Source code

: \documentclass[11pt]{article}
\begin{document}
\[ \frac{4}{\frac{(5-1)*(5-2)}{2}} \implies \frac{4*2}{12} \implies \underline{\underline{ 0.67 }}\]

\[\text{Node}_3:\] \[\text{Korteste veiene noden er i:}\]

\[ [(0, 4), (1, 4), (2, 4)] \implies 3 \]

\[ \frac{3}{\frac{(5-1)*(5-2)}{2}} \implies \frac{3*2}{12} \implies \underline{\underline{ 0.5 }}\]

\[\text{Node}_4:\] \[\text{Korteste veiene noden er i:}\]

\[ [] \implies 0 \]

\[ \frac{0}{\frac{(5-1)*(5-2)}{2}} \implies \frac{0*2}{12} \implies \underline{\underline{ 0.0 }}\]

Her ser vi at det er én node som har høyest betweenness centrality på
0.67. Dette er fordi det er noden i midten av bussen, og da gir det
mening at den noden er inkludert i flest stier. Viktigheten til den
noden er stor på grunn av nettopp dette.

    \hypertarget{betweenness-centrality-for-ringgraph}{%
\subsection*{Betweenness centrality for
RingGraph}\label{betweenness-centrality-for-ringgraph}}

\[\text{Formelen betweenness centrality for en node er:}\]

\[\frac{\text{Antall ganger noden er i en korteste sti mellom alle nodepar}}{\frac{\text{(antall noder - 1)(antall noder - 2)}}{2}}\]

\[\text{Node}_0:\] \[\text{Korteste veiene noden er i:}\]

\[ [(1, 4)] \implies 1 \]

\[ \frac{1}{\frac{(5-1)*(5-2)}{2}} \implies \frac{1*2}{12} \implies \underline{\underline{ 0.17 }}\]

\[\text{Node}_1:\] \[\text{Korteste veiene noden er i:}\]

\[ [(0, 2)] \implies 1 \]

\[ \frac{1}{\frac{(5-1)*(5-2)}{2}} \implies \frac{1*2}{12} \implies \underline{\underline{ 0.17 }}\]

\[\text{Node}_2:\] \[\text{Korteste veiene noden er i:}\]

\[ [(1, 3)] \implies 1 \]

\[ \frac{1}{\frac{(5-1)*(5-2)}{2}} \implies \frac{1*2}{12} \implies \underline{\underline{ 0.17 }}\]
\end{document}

● **PROBLEM STATEMENT**: Copy out each line of the listing where the string "text" appears.

● **RESPONSE BOX**:
\[\text{Node}_3:\] \[\text{Korteste veiene noden er i:}\]
\[\text{Node}_4:\] \[\text{Korteste veiene noden er i:}\]
\[\text{Formelen betweenness centrality for en node er:}\]
\[\frac{\text{Antall ganger noden er i en korteste sti mellom alle nodepar}}{\frac{\text{(antall noder - 1)(antall noder - 2)}}{2}}\]
\[\text{Node}_0:\] \[\text{Korteste veiene noden er i:}\]
\[\text{Node}_1:\] \[\text{Korteste veiene noden er i:}\]
\[\text{Node}_2:\] \[\text{Korteste veiene noden er i:}\]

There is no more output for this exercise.